*Stored data entries*:
********
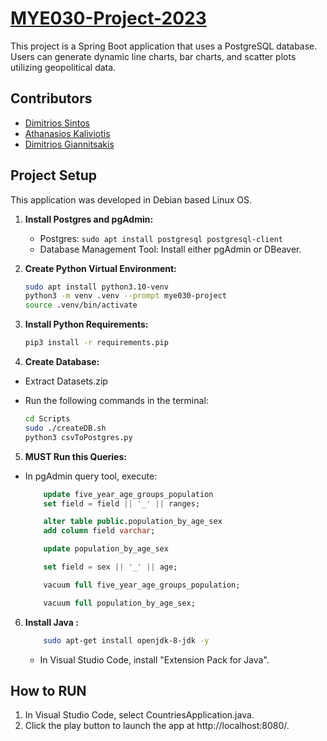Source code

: # [MYE030-Project-2023](https://www.cse.uoi.gr/~pvassil/courses/db_III/info.html)

This project is a Spring Boot application that uses a PostgreSQL database. Users can generate dynamic line charts, bar charts, and scatter plots utilizing geopolitical
data.

## Contributors

- [Dimitrios Sintos](https://github.com/DimitrisSintos)
- [Athanasios Kaliviotis](https://github.com/thankal)
- [Dimitrios Giannitsakis](https://github.com/dimgiann)

## Project Setup

This application was developed in Debian based Linux OS.

1. **Install Postgres and pgAdmin:**

   - Postgres: `sudo apt install postgresql postgresql-client`
   - Database Management Tool: Install either pgAdmin or DBeaver.

2. **Create Python Virtual Environment:**

   ```bash
   sudo apt install python3.10-venv
   python3 -m venv .venv --prompt mye030-project
   source .venv/bin/activate
    ```

3. **Install Python Requirements:**

   ```bash
   pip3 install -r requirements.pip
   ```

4. **Create Database:**

- Extract Datasets.zip
- Run the following commands in the terminal:

    ```bash
    cd Scripts
    sudo ./createDB.sh
    python3 csvToPostgres.py
    ```

5. **MUST Run this Queries:**

- In pgAdmin query tool, execute:

    ```sql
        update five_year_age_groups_population
        set field = field || '_' || ranges;

        alter table public.population_by_age_sex
        add column field varchar;

        update population_by_age_sex

        set field = sex || '_' || age;

        vacuum full five_year_age_groups_population;

        vacuum full population_by_age_sex;
    ```

6. **Install Java :**

    ```bash
        sudo apt-get install openjdk-8-jdk -y
    ```

    - In Visual Studio Code, install "Extension Pack for Java".

## How to RUN

1. In Visual Studio Code, select CountriesApplication.java.
2. Click the play button to launch the app at http://localhost:8080/.
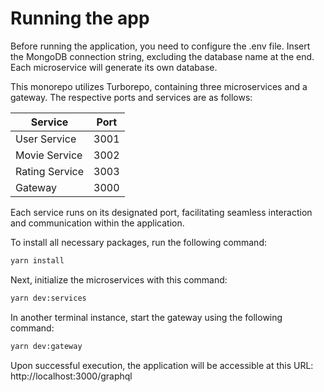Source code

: # Running the app

Before running the application, you need to configure the .env file. Insert the MongoDB connection string, excluding the database name at the end. Each microservice will generate its own database.

This monorepo utilizes Turborepo, containing three microservices and a gateway. The respective ports and services are as follows:

| Service        | Port |
| -------------- | ---- |
| User Service   | 3001 |
| Movie Service  | 3002 |
| Rating Service | 3003 |
| Gateway        | 3000 |

Each service runs on its designated port, facilitating seamless interaction and communication within the application.

To install all necessary packages, run the following command:
```bash
yarn install
```
Next, initialize the microservices with this command:
```bash
yarn dev:services
```
In another terminal instance, start the gateway using the following command:
```bash
yarn dev:gateway
```
Upon successful execution, the application will be accessible at this URL:
http://localhost:3000/graphql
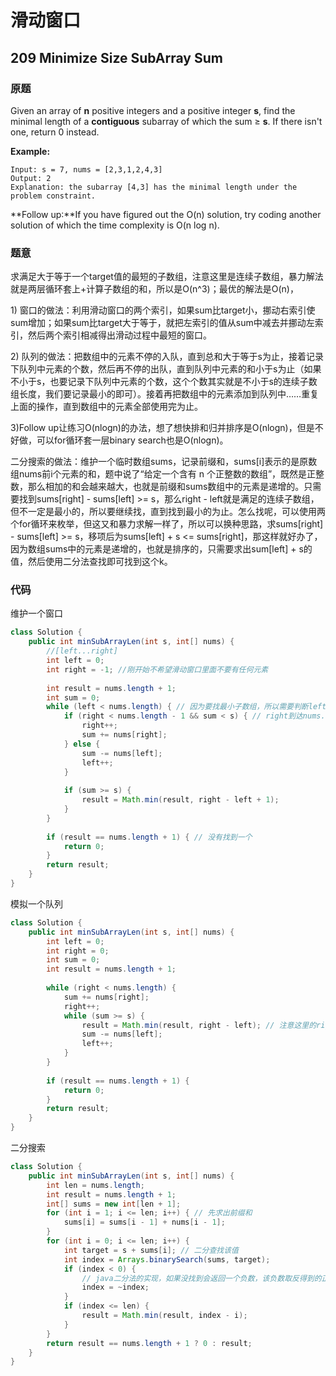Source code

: # 滑动窗口

## 209 Minimize Size SubArray Sum

### 原题

Given an array of **n** positive integers and a positive integer **s**, find the minimal length of a **contiguous** subarray of which the sum ≥ **s**. If there isn't one, return 0 instead.

**Example:** 

```text
Input: s = 7, nums = [2,3,1,2,4,3]
Output: 2
Explanation: the subarray [4,3] has the minimal length under the problem constraint.
```

**Follow up:**If you have figured out the O\(n\) solution, try coding another solution of which the time complexity is O\(n log n\). 

### 题意

求满足大于等于一个target值的最短的子数组，注意这里是连续子数组，暴力解法就是两层循环套上+计算子数组的和，所以是O\(n^3\)；最优的解法是O\(n\)，

1\) 窗口的做法：利用滑动窗口的两个索引，如果sum比target小，挪动右索引使sum增加；如果sum比target大于等于，就把左索引的值从sum中减去并挪动左索引，然后两个索引相减得出滑动过程中最短的窗口。

2\) 队列的做法：把数组中的元素不停的入队，直到总和大于等于s为止，接着记录下队列中元素的个数，然后再不停的出队，直到队列中元素的和小于s为止（如果不小于s，也要记录下队列中元素的个数，这个个数其实就是不小于s的连续子数组长度，我们要记录最小的即可）。接着再把数组中的元素添加到队列中……重复上面的操作，直到数组中的元素全部使用完为止。

3\)Follow up让练习O\(nlogn\)的办法，想了想快排和归并排序是O\(nlogn\)，但是不好做，可以for循环套一层binary search也是O\(nlogn\)。

 二分搜索的做法：维护一个临时数组sums，记录前缀和，sums\[i\]表示的是原数组nums前i个元素的和，题中说了“给定一个含有 n 个正整数的数组”，既然是正整数，那么相加的和会越来越大，也就是前缀和sums数组中的元素是递增的。只需要找到sums\[right\] - sums\[left\] &gt;= s，那么right - left就是满足的连续子数组，但不一定是最小的，所以要继续找，直到找到最小的为止。怎么找呢，可以使用两个for循环来枚举，但这又和暴力求解一样了，所以可以换种思路，求sums\[right\] - sums\[left\] &gt;= s，移项后为sums\[left\] + s &lt;= sums\[right\]，那这样就好办了，因为数组sums中的元素是递增的，也就是排序的，只需要求出sum\[left\] + s的值，然后使用二分法查找即可找到这个k。



### 代码

维护一个窗口

```java
class Solution {
    public int minSubArrayLen(int s, int[] nums) {
        //[left...right]
        int left = 0;
        int right = -1; //刚开始不希望滑动窗口里面不要有任何元素
        
        int result = nums.length + 1;
        int sum = 0;
        while (left < nums.length) { // 因为要找最小子数组，所以需要判断left，left的最后一个位置是nums.length - 1
            if (right < nums.length - 1 && sum < s) { // right到达nums.length - 1的时候不会进入if以免right++
                right++;
                sum += nums[right];
            } else {
                sum -= nums[left];
                left++;
            }
            
            if (sum >= s) {
                result = Math.min(result, right - left + 1);
            }
        }
        
        if (result == nums.length + 1) { // 没有找到一个
            return 0;
        }
        return result;
    }
}
```

模拟一个队列

```java
class Solution {
    public int minSubArrayLen(int s, int[] nums) {
        int left = 0;
        int right = 0;
        int sum = 0;
        int result = nums.length + 1;
        
        while (right < nums.length) {
            sum += nums[right];
            right++;
            while (sum >= s) {
                result = Math.min(result, right - left); // 注意这里的right已经++了，不用+1
                sum -= nums[left];
                left++;
            }
        }
        
        if (result == nums.length + 1) {
            return 0;
        }
        return result;
    }
}
```

二分搜索

```java
class Solution {
    public int minSubArrayLen(int s, int[] nums) {
        int len = nums.length;
        int result = nums.length + 1;
        int[] sums = new int[len + 1];
        for (int i = 1; i <= len; i++) { // 先求出前缀和
            sums[i] = sums[i - 1] + nums[i - 1];
        }
        for (int i = 0; i <= len; i++) {
            int target = s + sums[i]; // 二分查找该值
            int index = Arrays.binarySearch(sums, target);
            if (index < 0) {
                // java二分法的实现，如果没找到会返回一个负数，该负数取反得到的正数为待查找的数在数组中应该处于的index
                index = ~index; 
            }
            if (index <= len) {
                result = Math.min(result, index - i);
            }
        }
        return result == nums.length + 1 ? 0 : result;
    }
}
```

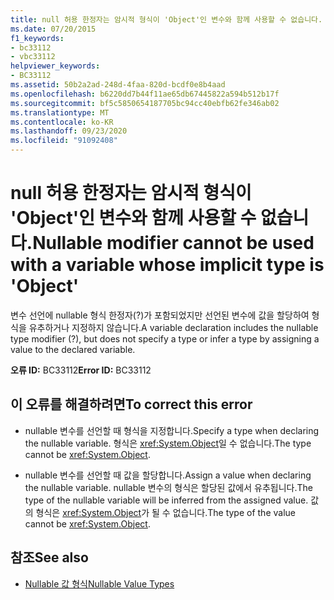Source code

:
 ```yaml
---
title: null 허용 한정자는 암시적 형식이 'Object'인 변수와 함께 사용할 수 없습니다.
ms.date: 07/20/2015
f1_keywords:
- bc33112
- vbc33112
helpviewer_keywords:
- BC33112
ms.assetid: 50b2a2ad-248d-4faa-820d-bcdf0e8b4aad
ms.openlocfilehash: b6220dd7b44f11ae65db67445822a594b512b17f
ms.sourcegitcommit: bf5c5850654187705bc94cc40ebfb62fe346ab02
ms.translationtype: MT
ms.contentlocale: ko-KR
ms.lasthandoff: 09/23/2020
ms.locfileid: "91092408"
---
```

# <a name="nullable-modifier-cannot-be-used-with-a-variable-whose-implicit-type-is-object"></a><span data-ttu-id="a7eaf-102">null 허용 한정자는 암시적 형식이 'Object'인 변수와 함께 사용할 수 없습니다.</span><span class="sxs-lookup"><span data-stu-id="a7eaf-102">Nullable modifier cannot be used with a variable whose implicit type is 'Object'</span></span>

<span data-ttu-id="a7eaf-103">변수 선언에 nullable 형식 한정자(?)가 포함되었지만 선언된 변수에 값을 할당하여 형식을 유추하거나 지정하지 않습니다.</span><span class="sxs-lookup"><span data-stu-id="a7eaf-103">A variable declaration includes the nullable type modifier (?), but does not specify a type or infer a type by assigning a value to the declared variable.</span></span>  
  
 <span data-ttu-id="a7eaf-104">**오류 ID:** BC33112</span><span class="sxs-lookup"><span data-stu-id="a7eaf-104">**Error ID:** BC33112</span></span>  
  
## <a name="to-correct-this-error"></a><span data-ttu-id="a7eaf-105">이 오류를 해결하려면</span><span class="sxs-lookup"><span data-stu-id="a7eaf-105">To correct this error</span></span>  
  
- <span data-ttu-id="a7eaf-106">nullable 변수를 선언할 때 형식을 지정합니다.</span><span class="sxs-lookup"><span data-stu-id="a7eaf-106">Specify a type when declaring the nullable variable.</span></span> <span data-ttu-id="a7eaf-107">형식은 <xref:System.Object>일 수 없습니다.</span><span class="sxs-lookup"><span data-stu-id="a7eaf-107">The type cannot be <xref:System.Object>.</span></span>  
  
- <span data-ttu-id="a7eaf-108">nullable 변수를 선언할 때 값을 할당합니다.</span><span class="sxs-lookup"><span data-stu-id="a7eaf-108">Assign a value when declaring the nullable variable.</span></span> <span data-ttu-id="a7eaf-109">nullable 변수의 형식은 할당된 값에서 유추됩니다.</span><span class="sxs-lookup"><span data-stu-id="a7eaf-109">The type of the nullable variable will be inferred from the assigned value.</span></span> <span data-ttu-id="a7eaf-110">값의 형식은 <xref:System.Object>가 될 수 없습니다.</span><span class="sxs-lookup"><span data-stu-id="a7eaf-110">The type of the value cannot be <xref:System.Object>.</span></span>  
  
## <a name="see-also"></a><span data-ttu-id="a7eaf-111">참조</span><span class="sxs-lookup"><span data-stu-id="a7eaf-111">See also</span></span>

- [<span data-ttu-id="a7eaf-112">Nullable 값 형식</span><span class="sxs-lookup"><span data-stu-id="a7eaf-112">Nullable Value Types</span></span>](../programming-guide/language-features/data-types/nullable-value-types.md)
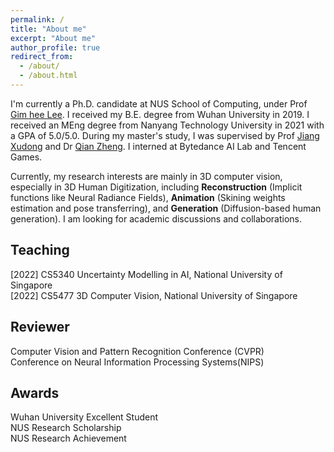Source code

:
 ```yaml
---
permalink: /
title: "About me"
excerpt: "About me"
author_profile: true
redirect_from: 
  - /about/
  - /about.html
---
```


I'm currently a Ph.D. candidate at NUS School of Computing, under Prof [Gim hee Lee](https://www.comp.nus.edu.sg/~leegh/). 
I received my B.E. degree from Wuhan University in 2019. I received an MEng degree from Nanyang Technology University in 2021 with a GPA of 5.0/5.0. During my master's study, I was supervised by Prof [Jiang Xudong](https://personal.ntu.edu.sg/exdjiang/) and Dr [Qian Zheng](https://person.zju.edu.cn/zq). I interned at Bytedance AI Lab and Tencent Games.

Currently, my research interests are mainly in 3D computer vision, especially in 3D Human Digitization, including **Reconstruction** (Implicit functions like Neural Radiance Fields), **Animation** (Skining weights estimation and pose transferring), and **Generation** (Diffusion-based human generation). I am looking for academic discussions and collaborations.


Teaching
------
[2022] CS5340 Uncertainty Modelling in AI, National University of Singapore \
[2022] CS5477 3D Computer Vision, National University of Singapore

Reviewer
------
Computer Vision and Pattern Recognition Conference (CVPR)\
Conference on Neural Information Processing Systems(NIPS)

Awards
------
Wuhan University Excellent Student\
NUS Research Scholarship\
NUS Research Achievement
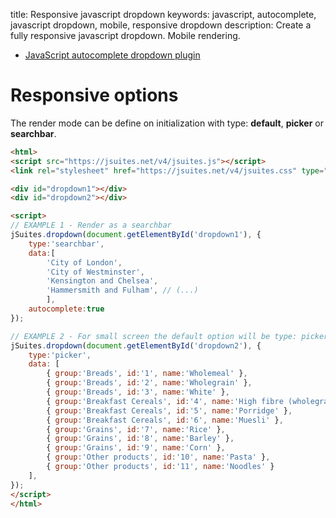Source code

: title: Responsive javascript dropdown
keywords: javascript, autocomplete, javascript dropdown, mobile, responsive dropdown
description: Create a fully responsive javascript dropdown. Mobile rendering.

* [JavaScript autocomplete dropdown plugin](/docs/v4/dropdown-and-autocomplete)

Responsive options
==================

The render mode can be define on initialization with type: **default**, **picker** or **searchbar**.

```html
<html>
<script src="https://jsuites.net/v4/jsuites.js"></script>
<link rel="stylesheet" href="https://jsuites.net/v4/jsuites.css" type="text/css" />

<div id="dropdown1"></div>
<div id="dropdown2"></div>

<script>
// EXAMPLE 1 - Render as a searchbar
jSuites.dropdown(document.getElementById('dropdown1'), {
    type:'searchbar',
    data:[
        'City of London',
        'City of Westminster',
        'Kensington and Chelsea',
        'Hammersmith and Fulham', // (...)
        ],
    autocomplete:true
});

// EXAMPLE 2 - For small screen the default option will be type: picker
jSuites.dropdown(document.getElementById('dropdown2'), {
    type:'picker',
    data: [
        { group:'Breads', id:'1', name:'Wholemeal' },
        { group:'Breads', id:'2', name:'Wholegrain' },
        { group:'Breads', id:'3', name:'White' },
        { group:'Breakfast Cereals', id:'4', name:'High fibre (wholegrain) oats' },
        { group:'Breakfast Cereals', id:'5', name:'Porridge' },
        { group:'Breakfast Cereals', id:'6', name:'Muesli' },
        { group:'Grains', id:'7', name:'Rice' },
        { group:'Grains', id:'8', name:'Barley' },
        { group:'Grains', id:'9', name:'Corn' },
        { group:'Other products', id:'10', name:'Pasta' },
        { group:'Other products', id:'11', name:'Noodles' }
    ],
});
</script>
</html>
```
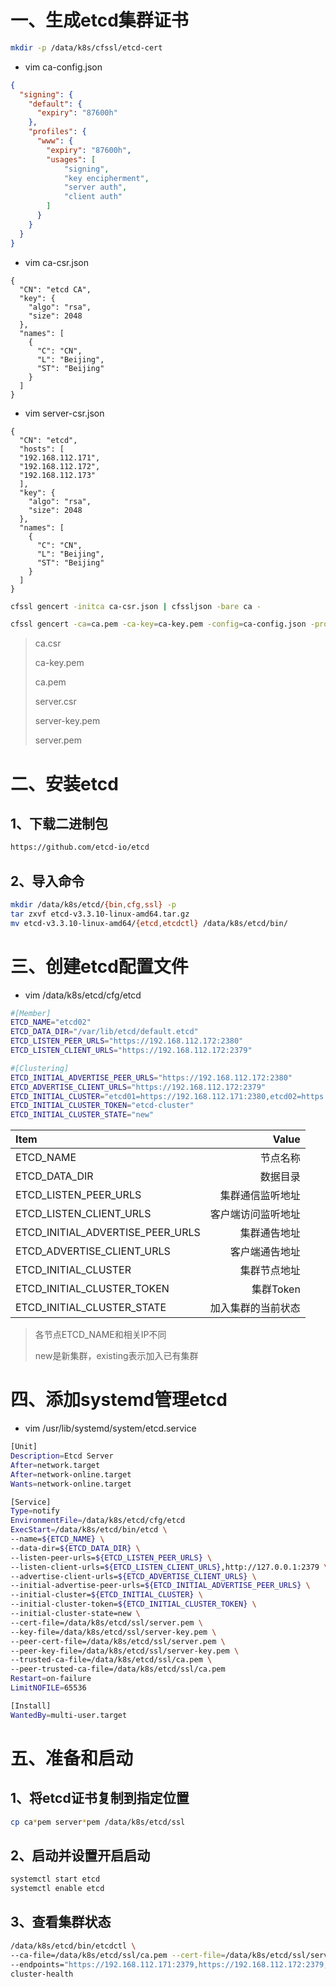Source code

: # 一、生成etcd集群证书

```bash
mkdir -p /data/k8s/cfssl/etcd-cert
```

* vim ca-config.json

```json
{
  "signing": {
    "default": {
      "expiry": "87600h"
    },
    "profiles": {
      "www": {
        "expiry": "87600h",
        "usages": [
            "signing",
            "key encipherment",
            "server auth",
            "client auth"
        ]
      }
    }
  }
}
```


* vim ca-csr.json

```
{
  "CN": "etcd CA",
  "key": {
    "algo": "rsa",
    "size": 2048
  },
  "names": [
    {
      "C": "CN",
      "L": "Beijing",
      "ST": "Beijing"
    }
  ]
}
```

* vim server-csr.json

```
{
  "CN": "etcd",
  "hosts": [
  "192.168.112.171",
  "192.168.112.172",
  "192.168.112.173"
  ],
  "key": {
    "algo": "rsa",
    "size": 2048
  },
  "names": [
    {
      "C": "CN",
      "L": "Beijing",
      "ST": "Beijing"
    }
  ]
}
```

```bash
cfssl gencert -initca ca-csr.json | cfssljson -bare ca -
```
```bash
cfssl gencert -ca=ca.pem -ca-key=ca-key.pem -config=ca-config.json -profile=www server-csr.json | cfssljson -bare server
```

>ca.csr
>
>ca-key.pem
>
>ca.pem
>
>server.csr
>
>server-key.pem
>
>server.pem



# 二、安装etcd

## 1、下载二进制包

```bash
https://github.com/etcd-io/etcd
```

## 2、导入命令

```bash
mkdir /data/k8s/etcd/{bin,cfg,ssl} -p
tar zxvf etcd-v3.3.10-linux-amd64.tar.gz
mv etcd-v3.3.10-linux-amd64/{etcd,etcdctl} /data/k8s/etcd/bin/
```

# 三、创建etcd配置文件

* vim /data/k8s/etcd/cfg/etcd

```bash
#[Member]
ETCD_NAME="etcd02"
ETCD_DATA_DIR="/var/lib/etcd/default.etcd"
ETCD_LISTEN_PEER_URLS="https://192.168.112.172:2380"
ETCD_LISTEN_CLIENT_URLS="https://192.168.112.172:2379"

#[Clustering]
ETCD_INITIAL_ADVERTISE_PEER_URLS="https://192.168.112.172:2380"
ETCD_ADVERTISE_CLIENT_URLS="https://192.168.112.172:2379"
ETCD_INITIAL_CLUSTER="etcd01=https://192.168.112.171:2380,etcd02=https://192.168.112.172:2380,etcd03=https://192.168.112.173:2380"
ETCD_INITIAL_CLUSTER_TOKEN="etcd-cluster"
ETCD_INITIAL_CLUSTER_STATE="new"
```

| Item      |    Value |
| :-------- | --------:|
| ETCD_NAME | 节点名称 |
| ETCD_DATA_DIR | 数据目录|
| ETCD_LISTEN_PEER_URLS | 集群通信监听地址 |
| ETCD_LISTEN_CLIENT_URLS | 客户端访问监听地址 |
| ETCD_INITIAL_ADVERTISE_PEER_URLS | 集群通告地址 |
| ETCD_ADVERTISE_CLIENT_URLS | 客户端通告地址 |
| ETCD_INITIAL_CLUSTER | 集群节点地址 |
| ETCD_INITIAL_CLUSTER_TOKEN  | 集群Token |
| ETCD_INITIAL_CLUSTER_STATE | 加入集群的当前状态 |
>各节点ETCD_NAME和相关IP不同
>
>new是新集群，existing表示加入已有集群

# 四、添加systemd管理etcd

* vim /usr/lib/systemd/system/etcd.service

```bash
[Unit]
Description=Etcd Server
After=network.target
After=network-online.target
Wants=network-online.target

[Service]
Type=notify
EnvironmentFile=/data/k8s/etcd/cfg/etcd
ExecStart=/data/k8s/etcd/bin/etcd \
--name=${ETCD_NAME} \
--data-dir=${ETCD_DATA_DIR} \
--listen-peer-urls=${ETCD_LISTEN_PEER_URLS} \
--listen-client-urls=${ETCD_LISTEN_CLIENT_URLS},http://127.0.0.1:2379 \
--advertise-client-urls=${ETCD_ADVERTISE_CLIENT_URLS} \
--initial-advertise-peer-urls=${ETCD_INITIAL_ADVERTISE_PEER_URLS} \
--initial-cluster=${ETCD_INITIAL_CLUSTER} \
--initial-cluster-token=${ETCD_INITIAL_CLUSTER_TOKEN} \
--initial-cluster-state=new \
--cert-file=/data/k8s/etcd/ssl/server.pem \
--key-file=/data/k8s/etcd/ssl/server-key.pem \
--peer-cert-file=/data/k8s/etcd/ssl/server.pem \
--peer-key-file=/data/k8s/etcd/ssl/server-key.pem \
--trusted-ca-file=/data/k8s/etcd/ssl/ca.pem \
--peer-trusted-ca-file=/data/k8s/etcd/ssl/ca.pem
Restart=on-failure
LimitNOFILE=65536

[Install]
WantedBy=multi-user.target
```

# 五、准备和启动

## 1、将etcd证书复制到指定位置

```bash
cp ca*pem server*pem /data/k8s/etcd/ssl
```

## 2、启动并设置开启启动

```bash
systemctl start etcd
systemctl enable etcd
```

## 3、查看集群状态

```bash
/data/k8s/etcd/bin/etcdctl \
--ca-file=/data/k8s/etcd/ssl/ca.pem --cert-file=/data/k8s/etcd/ssl/server.pem --key-file=/data/k8s/etcd/ssl/server-key.pem \
--endpoints="https://192.168.112.171:2379,https://192.168.112.172:2379,https://192.168.112.173:2379" \
cluster-health
```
********
*Work to complete*: Both the first line of the records above and the line containing "## How to RUN" belong in the copy; please return them and every line between, exactly, minus the pictures.

*Response area*:
Source code

: # [MYE030-Project-2023](https://www.cse.uoi.gr/~pvassil/courses/db_III/info.html)

This project is a Spring Boot application that uses a PostgreSQL database. Users can generate dynamic line charts, bar charts, and scatter plots utilizing geopolitical
data.

## Contributors

- [Dimitrios Sintos](https://github.com/DimitrisSintos)
- [Athanasios Kaliviotis](https://github.com/thankal)
- [Dimitrios Giannitsakis](https://github.com/dimgiann)

## Project Setup

This application was developed in Debian based Linux OS.

1. **Install Postgres and pgAdmin:**

   - Postgres: `sudo apt install postgresql postgresql-client`
   - Database Management Tool: Install either pgAdmin or DBeaver.

2. **Create Python Virtual Environment:**

   ```bash
   sudo apt install python3.10-venv
   python3 -m venv .venv --prompt mye030-project
   source .venv/bin/activate
    ```

3. **Install Python Requirements:**

   ```bash
   pip3 install -r requirements.pip
   ```

4. **Create Database:**

- Extract Datasets.zip
- Run the following commands in the terminal:

    ```bash
    cd Scripts
    sudo ./createDB.sh
    python3 csvToPostgres.py
    ```

5. **MUST Run this Queries:**

- In pgAdmin query tool, execute:

    ```sql
        update five_year_age_groups_population
        set field = field || '_' || ranges;

        alter table public.population_by_age_sex
        add column field varchar;

        update population_by_age_sex

        set field = sex || '_' || age;

        vacuum full five_year_age_groups_population;

        vacuum full population_by_age_sex;
    ```

6. **Install Java :**

    ```bash
        sudo apt-get install openjdk-8-jdk -y
    ```

    - In Visual Studio Code, install "Extension Pack for Java".

## How to RUN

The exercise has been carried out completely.